Habíamos pasado de un país a otro y todo parecía igual: la carretera, el orden, el cielo inmenso, la vegetación. Sólo el límite de velocidad —ahora en kilómetros en lugar de millas— podía indicar que estábamos en otro país.
Nos adentramos en la provincia de Quebec y los letreros de la carretera, ahora en francés, fueron la segunda señal de que el entorno era distinto. Pero no era solo el idioma. En la carretera que va hacia Montreal —la autopista 15— la señalización de las salidas muestra los nombres de los pueblos y barrios correspondientes.
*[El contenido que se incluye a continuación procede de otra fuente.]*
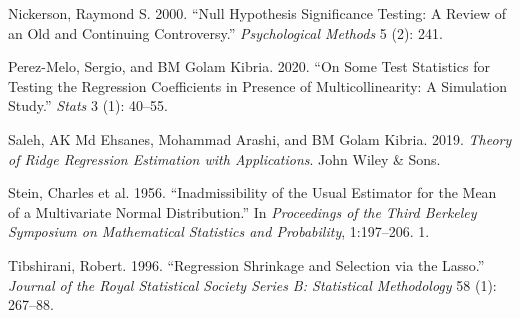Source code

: \documentclass[
]{interact}
\newlength{\cslhangindent}
\newenvironment{CSLReferences}[2] %
 {\begin{list}{}{%
  \setlength{\itemindent}{0pt}
  \setlength{\leftmargin}{0pt}
  \setlength{\parsep}{0pt}
  \ifodd #1
   \setlength{\leftmargin}{\cslhangindent}
   \setlength{\itemindent}{-1\cslhangindent}
  \fi
  \setlength{\itemsep}{#2\baselineskip}}}
 {\end{list}}
\begin{document}
\begin{CSLReferences}{1}{0}
Nickerson, Raymond S. 2000. {``Null Hypothesis Significance Testing: A
Review of an Old and Continuing Controversy.''} \emph{Psychological
Methods} 5 (2): 241.

Perez-Melo, Sergio, and BM Golam Kibria. 2020. {``On Some Test
Statistics for Testing the Regression Coefficients in Presence of
Multicollinearity: A Simulation Study.''} \emph{Stats} 3 (1): 40--55.

Saleh, AK Md Ehsanes, Mohammad Arashi, and BM Golam Kibria. 2019.
\emph{Theory of Ridge Regression Estimation with Applications}. John
Wiley \& Sons.

Stein, Charles et al. 1956. {``Inadmissibility of the Usual Estimator
for the Mean of a Multivariate Normal Distribution.''} In
\emph{Proceedings of the Third Berkeley Symposium on Mathematical
Statistics and Probability}, 1:197--206. 1.

Tibshirani, Robert. 1996. {``Regression Shrinkage and Selection via the
Lasso.''} \emph{Journal of the Royal Statistical Society Series B:
Statistical Methodology} 58 (1): 267--88.

\end{CSLReferences}
\end{document}
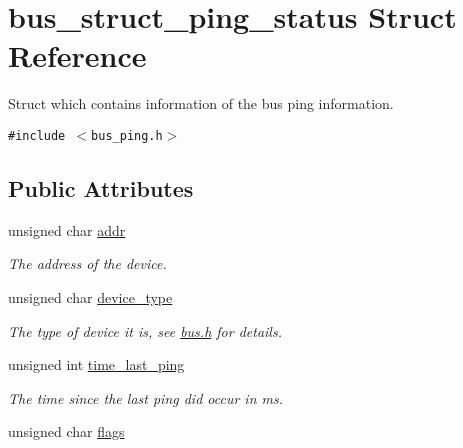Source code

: \hypertarget{structbus__struct__ping__status}{
\section{bus\_\-struct\_\-ping\_\-status Struct Reference}
\label{structbus__struct__ping__status}
}
Struct which contains information of the bus ping information.  


{\tt \#include $<$bus\_\-ping.h$>$}

\subsection*{Public Attributes}
\begin{CompactItemize}
\item 
\hypertarget{structbus__struct__ping__status_cd059e45d0f0af76f94230d2e0cf30ee}{
unsigned char \hyperlink{structbus__struct__ping__status_cd059e45d0f0af76f94230d2e0cf30ee}{addr}}
\label{structbus__struct__ping__status_cd059e45d0f0af76f94230d2e0cf30ee}

\begin{CompactList}\small\item\em The address of the device. \item\end{CompactList}\item 
\hypertarget{structbus__struct__ping__status_087fd50f1ebbcb5fa3cf0d55132f65b4}{
unsigned char \hyperlink{structbus__struct__ping__status_087fd50f1ebbcb5fa3cf0d55132f65b4}{device\_\-type}}
\label{structbus__struct__ping__status_087fd50f1ebbcb5fa3cf0d55132f65b4}

\begin{CompactList}\small\item\em The type of device it is, see \hyperlink{bus_8h}{bus.h} for details. \item\end{CompactList}\item 
\hypertarget{structbus__struct__ping__status_50c843fb2106e5edd9fb25f466b6a6f0}{
unsigned int \hyperlink{structbus__struct__ping__status_50c843fb2106e5edd9fb25f466b6a6f0}{time\_\-last\_\-ping}}
\label{structbus__struct__ping__status_50c843fb2106e5edd9fb25f466b6a6f0}

\begin{CompactList}\small\item\em The time since the last ping did occur in ms. \item\end{CompactList}\item 
\hypertarget{structbus__struct__ping__status_b5bb85a17c8b1259bb675719bdf4e8c1}{
unsigned char \hyperlink{structbus__struct__ping__status_b5bb85a17c8b1259bb675719bdf4e8c1}{flags}}
\label{structbus__struct__ping__status_b5bb85a17c8b1259bb675719bdf4e8c1}


\end{CompactItemize}
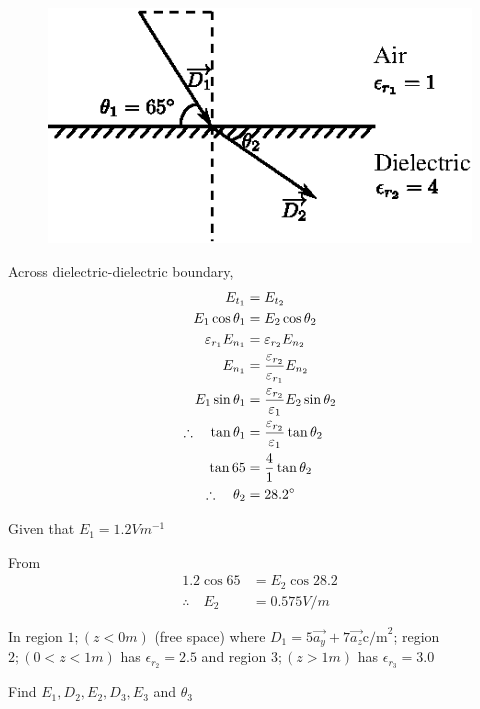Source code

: \begin{solution}
~

\begin{figure}[H]
\centering
\includegraphics[scale=1.1]{images/fig5.eps}\label{chap27-fig5}
\end{figure}

Across dielectric-dielectric boundary, 
\begin{align}
E_{t_{1}} & = E_{t_{2}}\notag\\
E_{1} \cos \theta_{1} & = E_{2} \cos \theta_{2}\label{}\\
\varepsilon_{r_{1}}E_{n_{1}} & = \varepsilon_{r_{2}}E_{n_{2}}\notag\\
E_{n_{1}} & = \dfrac{\varepsilon_{r_{2}}}{\varepsilon_{r_{1}}} E_{n_{2}}\notag\\
E_{1} \sin \theta_{1} & = \dfrac{\varepsilon_{r_{2}}}{\varepsilon_{1}} E_{2} \sin \theta_{2}\label{???}\\
\therefore\quad \tan \theta_{1} & = \dfrac{\varepsilon_{r_{2}}}{\varepsilon_{1}} \tan \theta_{2}\notag\\
\tan 65 & = \dfrac{4}{1} \tan \theta_{2}\notag\\
\therefore\quad \theta_{2} & = 28.2^{\circ}\notag
\end{align}

Given that $E_{1} = 1.2 Vm^{-1}$

From 
\begin{align*}
1.2\cos 65 & = E_{2} \cos 28.2\\
\therefore\quad E_{2} & = 0.575 V/m
\end{align*}
\end{solution}


\begin{problem}
In region $1 ; (z < 0m)$ (free space) where $D_{1} = 5\overrightarrow{a_{y}} + 7\overrightarrow{a_{z}} \text{c/m}^{2}$; region $2 ; (0 < z < 1m)$ has $\epsilon_{r_{2}} = 2.5$ and region $3 ; (z > 1m)$ has $\epsilon_{r_{3}} = 3.0$

Find $E_{1}, D_{2}, E_{2}, D_{3}, E_{3}$ and $\theta_{3}$
\end{problem}

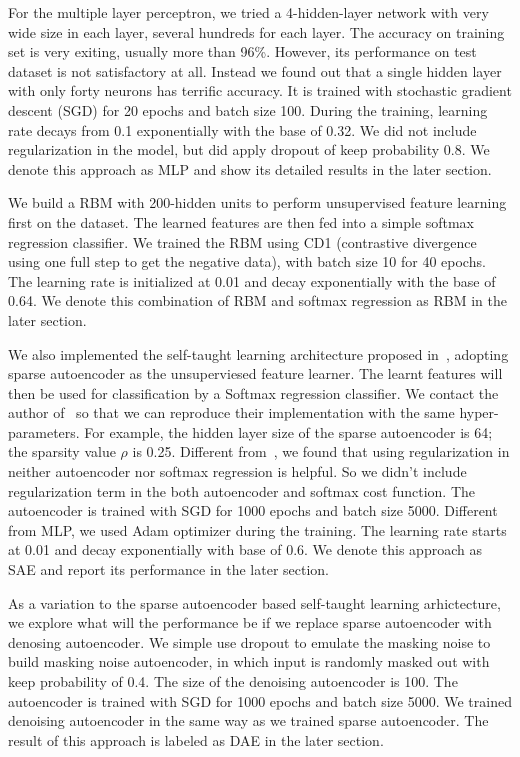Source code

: For the multiple layer perceptron, we tried a 4-hidden-layer network with
very wide size in each layer, several hundreds for each layer.
The accuracy on training set is very exiting, usually more than 96\%.
However, its performance on test dataset is not satisfactory at all.
Instead we found out that a single hidden layer with only forty neurons has terrific accuracy.
It is trained with stochastic gradient descent (SGD) for 20 epochs and batch size 100.
During the training, learning rate decays from 0.1 exponentially with the base of 0.32.
We did not include regularization in the model, but did apply dropout of keep probability 0.8.
We denote this approach as MLP and show its detailed results in the later section.

We build a RBM with 200-hidden units to perform unsupervised feature learning first on the dataset.
The learned features are then fed into a simple softmax regression classifier.
We trained the RBM using CD1 (contrastive divergence using one full step to get the negative data),
with batch size 10 for 40 epochs.
The learning rate is initialized at 0.01 and decay exponentially with the base of 0.64.
We denote this combination of RBM and softmax regression as RBM in the later section.

We also implemented the self-taught learning architecture proposed in~\cite{STL-NIDS, SparseAE},
adopting sparse autoencoder as the unsuperviesed feature learner.
The learnt features will then be used for classification by a Softmax regression classifier.
We contact the author of~\cite{STL-NIDS} so that we can reproduce their implementation
with the same hyper-parameters.
For example, the hidden layer size of the sparse autoencoder is 64;
the sparsity value $\rho$ is 0.25.
Different from~\cite{STL-NIDS}, we found that using regularization in
neither autoencoder nor softmax regression is helpful.
So we didn't include regularization term in the both autoencoder and softmax cost function.
The autoencoder is trained with SGD for 1000 epochs and batch size 5000.
Different from MLP, we used Adam optimizer during the training.
The learning rate starts at 0.01 and decay exponentially with base of 0.6.
We denote this approach as SAE and report its performance in the later section.

As a variation to the sparse autoencoder based self-taught learning arhictecture,
we explore what will the performance be if we replace sparse autoencoder with denosing autoencoder.
We simple use dropout to emulate the masking noise to build masking noise autoencoder,
in which input is randomly masked out with keep probability of 0.4.
The size of the denoising autoencoder is 100.
The autoencoder is trained with SGD for 1000 epochs and batch size 5000.
We trained denoising autoencoder in the same way as we trained sparse autoencoder.
The result of this approach is labeled as DAE in the later section.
Cada uno de aquellos carteles había al menos un nombre —a veces dos, a veces tres— de santos católicos. San Luis, san Félix, santa Perpetua, Nuestra Señora de Lourdes, san Hilario de Potiers, la Virgen del Buen Consejo, santa Genoveva… leer aquellos carteles era como rezar la letanía de los santos que cantamos en las ordenaciones sacerdotales.
Habíamos entrado, definitivamente, en un país católico. La huella de la fe estaba en cada uno de aquellos carteles, en cada pueblo. Para reafirmarlo, veíamos desde la carretera la agujas neogóticas de las iglesias de los pueblos. La impronta de “la dulce Francia”, en el idioma y en la fe, estaba por todas partes.
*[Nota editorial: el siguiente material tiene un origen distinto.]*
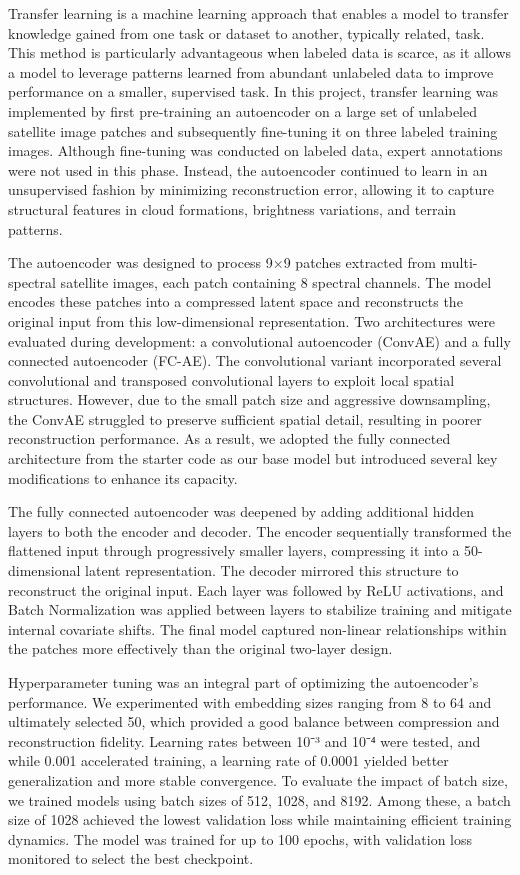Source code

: \documentclass[11pt]{article}
\begin{document}
Transfer learning is a machine learning approach that enables a model to
transfer knowledge gained from one task or dataset to another, typically
related, task. This method is particularly advantageous when labeled
data is scarce, as it allows a model to leverage patterns learned from
abundant unlabeled data to improve performance on a smaller, supervised
task. In this project, transfer learning was implemented by first
pre-training an autoencoder on a large set of unlabeled satellite image
patches and subsequently fine-tuning it on three labeled training
images. Although fine-tuning was conducted on labeled data, expert
annotations were not used in this phase. Instead, the autoencoder
continued to learn in an unsupervised fashion by minimizing
reconstruction error, allowing it to capture structural features in
cloud formations, brightness variations, and terrain patterns.

The autoencoder was designed to process 9×9 patches extracted from
multi-spectral satellite images, each patch containing 8 spectral
channels. The model encodes these patches into a compressed latent space
and reconstructs the original input from this low-dimensional
representation. Two architectures were evaluated during development: a
convolutional autoencoder (ConvAE) and a fully connected autoencoder
(FC-AE). The convolutional variant incorporated several convolutional
and transposed convolutional layers to exploit local spatial structures.
However, due to the small patch size and aggressive downsampling, the
ConvAE struggled to preserve sufficient spatial detail, resulting in
poorer reconstruction performance. As a result, we adopted the fully
connected architecture from the starter code as our base model but
introduced several key modifications to enhance its capacity.

The fully connected autoencoder was deepened by adding additional hidden
layers to both the encoder and decoder. The encoder sequentially
transformed the flattened input through progressively smaller layers,
compressing it into a 50-dimensional latent representation. The decoder
mirrored this structure to reconstruct the original input. Each layer
was followed by ReLU activations, and Batch Normalization was applied
between layers to stabilize training and mitigate internal covariate
shifts. The final model captured non-linear relationships within the
patches more effectively than the original two-layer design.

    Hyperparameter tuning was an integral part of optimizing the
autoencoder's performance. We experimented with embedding sizes ranging
from 8 to 64 and ultimately selected 50, which provided a good balance
between compression and reconstruction fidelity. Learning rates between
10⁻³ and 10⁻⁴ were tested, and while 0.001 accelerated training, a
learning rate of 0.0001 yielded better generalization and more stable
convergence. To evaluate the impact of batch size, we trained models
using batch sizes of 512, 1028, and 8192. Among these, a batch size of
1028 achieved the lowest validation loss while maintaining efficient
training dynamics. The model was trained for up to 100 epochs, with
validation loss monitored to select the best checkpoint.
\end{document}
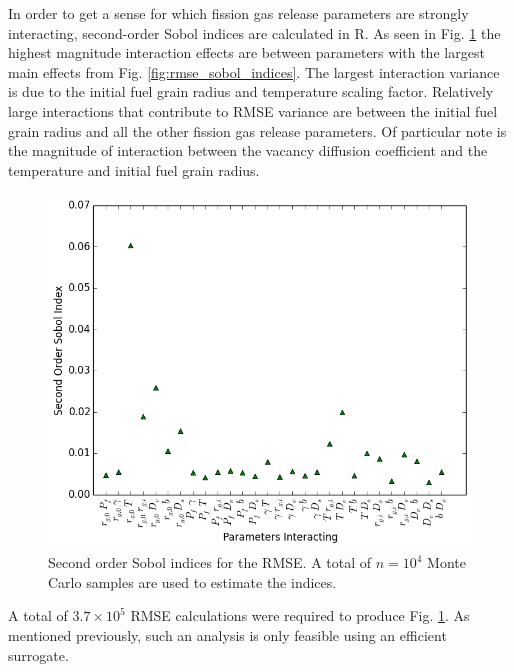 In order to get a sense for which fission gas release parameters are strongly interacting, second-order Sobol indices are calculated in R. As seen in Fig. \ref{fig:rmse_sobol_indices_2nd_order} the highest magnitude interaction effects are between parameters with the largest main effects from Fig. \ref{fig:rmse_sobol_indices}. The largest interaction variance is due to the initial fuel grain radius and temperature scaling factor. Relatively large interactions that contribute to \ac{RMSE} variance are between the initial fuel grain radius and all the other fission gas release parameters. Of particular note is the magnitude of interaction between the vacancy diffusion coefficient and the temperature and initial fuel grain radius.     
\begin{figure}[!h]
\caption{\label{fig:rmse_sobol_indices_2nd_order}
Second order Sobol indices for the \ac{RMSE}. A total of $n=10^4$ Monte Carlo samples are used to estimate the indices.}
 \begin{center}
  \includegraphics[scale=.75]{./Chapter4/sobol_2nd_order.png}
 \end{center}
\end{figure}
A total of $3.7\times 10^5$ \ac{RMSE} calculations were required to produce Fig. \ref{fig:rmse_sobol_indices_2nd_order}. As mentioned previously, such an analysis is only feasible using an efficient surrogate.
Aquella procesión de santos y advocaciones de la Virgen, en su versión francesa y a ochenta millas por hora, me hizo pensar en quienes siglos atrás cruzaron el Atlántico para traer a estas tierras la buena nueva de la Resurrección. Y el esfuerzo y la fe de aquellos primeros misioneros perdura en esos nombres escritos en francés.
Y siendo cubano, recordé también a los “Padres Canadienses” de mi niñez. Tras la expulsión de cientos de sacerdotes a principios del casi eterno gobierno de Fidel Castro, el clero local se había reducido a unos 200 sacerdotes. Muy pocos misioneros podían entrar durante las décadas del sesenta y el setenta. Pero allí logró llegar un grupo de los padres de la Sociedad de Misiones Extranjeras de Quebec. Mucho les debe a ellos la Iglesia que peregrina en Cuba.
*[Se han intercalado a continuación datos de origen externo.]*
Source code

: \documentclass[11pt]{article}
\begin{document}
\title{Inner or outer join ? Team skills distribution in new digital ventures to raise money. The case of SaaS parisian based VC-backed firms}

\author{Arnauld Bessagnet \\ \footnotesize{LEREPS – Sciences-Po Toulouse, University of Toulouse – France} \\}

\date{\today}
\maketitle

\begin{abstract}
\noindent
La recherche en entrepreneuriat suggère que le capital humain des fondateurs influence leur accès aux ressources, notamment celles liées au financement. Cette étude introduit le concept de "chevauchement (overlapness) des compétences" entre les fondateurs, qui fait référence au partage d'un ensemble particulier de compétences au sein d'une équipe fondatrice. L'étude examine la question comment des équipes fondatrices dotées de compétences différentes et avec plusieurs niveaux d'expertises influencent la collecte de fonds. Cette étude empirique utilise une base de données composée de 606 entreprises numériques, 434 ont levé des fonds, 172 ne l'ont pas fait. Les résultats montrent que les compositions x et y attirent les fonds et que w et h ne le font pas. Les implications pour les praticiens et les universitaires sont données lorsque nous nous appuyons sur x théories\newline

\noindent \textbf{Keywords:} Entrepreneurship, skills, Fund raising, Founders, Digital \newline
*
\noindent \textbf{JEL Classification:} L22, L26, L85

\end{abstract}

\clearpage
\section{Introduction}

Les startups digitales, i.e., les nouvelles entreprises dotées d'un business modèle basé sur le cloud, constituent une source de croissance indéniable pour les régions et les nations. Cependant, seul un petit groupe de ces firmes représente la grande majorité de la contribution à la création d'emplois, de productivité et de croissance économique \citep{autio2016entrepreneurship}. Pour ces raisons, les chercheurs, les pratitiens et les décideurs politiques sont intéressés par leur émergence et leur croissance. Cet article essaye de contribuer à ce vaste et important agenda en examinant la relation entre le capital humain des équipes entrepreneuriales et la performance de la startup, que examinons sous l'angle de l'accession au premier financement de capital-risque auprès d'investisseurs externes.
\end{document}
Di gracias por su entrega mientras conducía por la autopista 15. De alguna manera, yo era también deudor del esfuerzo evangelizador que se inició hace varios siglos en esta región de Canadá.
Ya en la ciudad de Quebec, se puede observar la presencia de la fe católica en cada calle, en los nombres y los campanarios, en los conventos y hasta en los bares: una de las cervezas más populares es la belga Chimay de los padres trapenses.
Al día siguiente de nuestra llegada, los participantes de la Conferencia fuimos a la misa que el cardenal Gérald Lacroix, arzobispo de Québec, celebró en la Catedral Basílica de Notre-Dame, en el mismo corazón de la ciudad vieja. El Cardenal comentó al inicio de la misa que usaría el cáliz que hace más de tres siglos el rey de Francia Luis XIV regalara a su predecesor, el primer obispo de Nueva Francia, san Francisco de Laval.
Estar en Quebec —más allá del propósito específico del viaje— fue también refrescar la memoria de un esfuerzo evangelizador multisecular. Fue tomar consciencia de que los comunicadores católicos de Estados Unidos y Canadá que nos reunimos allí somos parte de una historia de cinco siglos de anuncio del Evangelio en estas tierras de América, de la América que va de un polo al otro.
La conservación y profundización de esa huella de la fe católica sigue siendo hoy nuestra respuesta a los desafíos que otro siglo y otra cultura presentan. Es también esa la misión del pueblo hispano católico de Estados Unidos: dejar la huella del Evangelio como respuesta eficaz al vacío que resulta sustituir la fe en la trascendencia con cualquier sucedáneo.
Tras el fin de la conferencia, el domingo pasado fui con mi familia a la Basílica de Santa Ana de Beaupré, veinte millas al norte de la Ciudad de Quebec. Es un sitio de peregrinación que recibe más de medio millón de visitantes cada año. Y ese fin de semana estaba especialmente dedicado a los católicos de los pueblos indígenas. En el altar, ataviados con sus vistosos adornos de plumas, estaban varios líderes de las naciones originales del territorio que hoy llamamos Canadá.
Ver a los miembros de la nación micma en la Basílica de Santa Ana de ese domingo fue la imagen perfecta para resumir cinco siglos de historia de la evangelización de América; esa misma historia que hoy continuamos cada uno de nosotros.